Chapter 1, ‘Individuality, Causality, Substance: Reflections on Spinoza’s Ontology’...deals with the ‘enigma’ of ‘Spinozist ontology’ (3), by which Balibar means the account in Ethics, Parts I and II, of substance monism (and rejection of Cartesian mind-body dualism and free will), the parallel nature of the attributes of Thought and Extension, which share the same order and connection yet cannot effect one another, and the nature of the finite modes, said by Spinoza to constitute in their entirety this single substance (referred to memorably later as ‘God or Nature’). For readers of Spinoza, many puzzling consequences follow: what is the status of freedom without free will? What does it mean to be an individual, if one is merely a finite mode whose existence is merely an effect of innumerable prior causes and forces that eddy one about like a leaf on the sea?
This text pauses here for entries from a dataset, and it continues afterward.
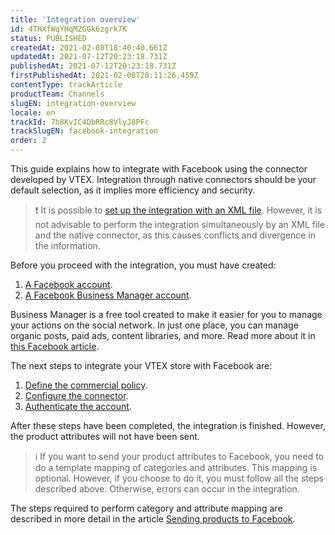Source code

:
 ```yaml
---
title: 'Integration overview'
id: 4THXfWqYHqMZGGk6zgrk7K
status: PUBLISHED
createdAt: 2021-02-08T18:40:40.661Z
updatedAt: 2021-07-12T20:23:18.731Z
publishedAt: 2021-07-12T20:23:18.731Z
firstPublishedAt: 2021-02-08T20:11:26.459Z
contentType: trackArticle
productTeam: Channels
slugEN: integration-overview
locale: en
trackId: 7h8KvIC4DbRRc8VlyJ8PFc
trackSlugEN: facebook-integration
order: 2
---
```


This guide explains how to integrate with Facebook using the connector developed by VTEX. Integration through native connectors should be your default selection, as it implies more efficiency and security.

> ❗ It is possible to [set up the integration with an XML file](/en/tutorial/configurando-xml--tutorials_242). However, it is not advisable to perform the integration simultaneously by an XML file and the native connector, as this causes conflicts and divergence in the information.

Before you proceed with the integration, you must have created:

1. [A Facebook account](https://www.facebook.com/). 
2. [A Facebook Business Manager account](https://business.facebook.com/business/help/1710077379203657?id=180505742745347).

Business Manager is a free tool created to make it easier for you to manage your actions on the social network. In just one place, you can manage organic posts, paid ads, content libraries, and more. Read more about it in [this Facebook article](https://business.facebook.com/business/help/113163272211510?id=180505742745347&recommended_by=1910428752389787).

The next steps to integrate your VTEX store with Facebook are:

1. [Define the commercial policy](/en/tracks/integracao-com-o-facebook--7h8KvIC4DbRRc8VlyJ8PFc/747gwmk5oMkyb6FtwLo17B).
2. [Configure the connector](/en/tracks/integracao-com-o-facebook--7h8KvIC4DbRRc8VlyJ8PFc/5OP69kHWKca01wLH0w10jX).
3. [Authenticate the account](/en/tracks/integracao-com-o-facebook--7h8KvIC4DbRRc8VlyJ8PFc/41qzoa7TWIYTyIhABHdgzI).

After these steps have been completed, the integration is finished. However, the product attributes will not have been sent.

> ℹ️ If you want to send your product attributes to Facebook, you need to do a template mapping of categories and attributes. This mapping is optional. However, if you choose to do it, you must follow all the steps described above. Otherwise, errors can occur in the integration.

The steps required to perform category and attribute mapping are described in more detail in the article [Sending products to Facebook](/en/tracks/integracao-com-o-facebook--7h8KvIC4DbRRc8VlyJ8PFc/41qzoa7TWIYTyIhABHdgzI).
While the discussion is abstract and technical, Balibar raises his standard. ‘[T]he object of the Spinozist ontology is individuation, or the difference between activity and passivity as such’ (4). Unlike in Aristotle or Descartes, this individual is not a fixed simple nature, essence or substantial form, but one constantly modified by their bodily interactions with others (their ‘affections’). Yet that doesn’t mean that the individual can somehow dissolve into some mystical collective Whole or unity (e.g. ‘Nature’, conceived as something with a fixed order and telos). The transindividual is not a collective individual: it accounts for both the relational and interdependent nature of individuation as a continual process and the irreducibility of the individual to the whole. An ontology of relations is sketched here, becoming key to the transindividual later.
Chapter 2, ‘Individuality and Transindividuality in Spinoza’, offers a new translation of a text previously available in a small-circulation pamphlet in 1997. This is a wonderful essay and is where new readers of the transindividual should begin. It begins with the same problem: what is the essence of the human individual in Spinoza? In Ethics Part III, Proposition 9, Spinoza tells us it is their desire, being their ‘consciousness’ of their bodily conatus (or striving to persist in being which determines them to act). But what exactly is this consciousness or determination? Where lies this essence? Characteristically, Balibar uses a difficulty in interpretation to subtly advance a radical new thesis. The real challenge is in how Spinoza destabilises traditional ideas of the individual, premised on an exaggerated distinction of interior vs exterior, individualism vs organicism/holism, which is ultimately founded on mind-body dualism. Instead, Spinoza’s philosophy is ‘irreducible’ to the ‘standard dualisms of the history of ideas’, an irreducibility not accidental but ‘the basis of his theory of finite modes and their natural production’ (41). Whereas traditional philosophers have looked for a fixed, abstract essence of this individual, for Spinoza this individuality is founded on ‘relation and communication’ (43).
These formulations are abstract and concentrated on Spinoza interpretation, but subtly the transindividual appears. Individuality is fundamental to Spinoza: but the individual is herself a unity of parts, and is defined by her relations to other individuals. No one is entirely self-sufficient; what makes us autonomous also makes us interdependent. Thus we should speak of the transindividual then, which is to conceive of the being of the individual as in her relations through which she affects and is continually affected, modifying and being modified by her environment in a singular way. Such relations are neither simply ‘in’ each individual nor do they exist solely outside, classifying and defining them. Instead individuation is in a continual state of passage.
The remainder explores this through a close study of the Ethics. Note that the transindividual is a metaphysical (and not an affective or imaginative) concept: it proceeds from an understanding of causality to its determination of individuals, who not only act but become integrated with others (and are themselves composites of integrating parts). Thus the individual as an autonomous, singular thing is a continual process of what he calls recomposition and decomposition (it would be tempting to use the old phrase becoming here, but Balibar avoids it), relationally ‘oscillating’ between activity and passivity. Individuality is not a specifically human quality. Nor does individuality rest in our ‘higher’, rational natures: the final part of Balibar’s ambitious essay is to demonstrate how the human individual (and quasi-individual political and social groups) is constituted by an integration of both reason and the imagination, which together serve our flourishing.
Throughout, Balibar outlines questions rather than doctrines, yet there are some intriguing sleights of hand. Spinoza becomes a dialectician, closer to Hegel than Hobbes. Double processes, syntheses and polarities between opposites abound. While Simondon is the obvious reference, two other contexts matter. First, the intellectual presence of Matheron, whose 1969 Individu et communauté chez Spinoza [Individual and Community in Spinoza] authoritatively sets out an ontology based on a polarity between these two terms, into which the human individual can become integrated and even part of one collective individual with others, a ‘communism of minds’. Balibar’s aporia challenges that, identifying a third term between individual and collective that destabilises both. Readers will observe an underlying commitment to alterity and difference, sometimes in the hues of Deleuze, sometimes reminiscent of Arendt.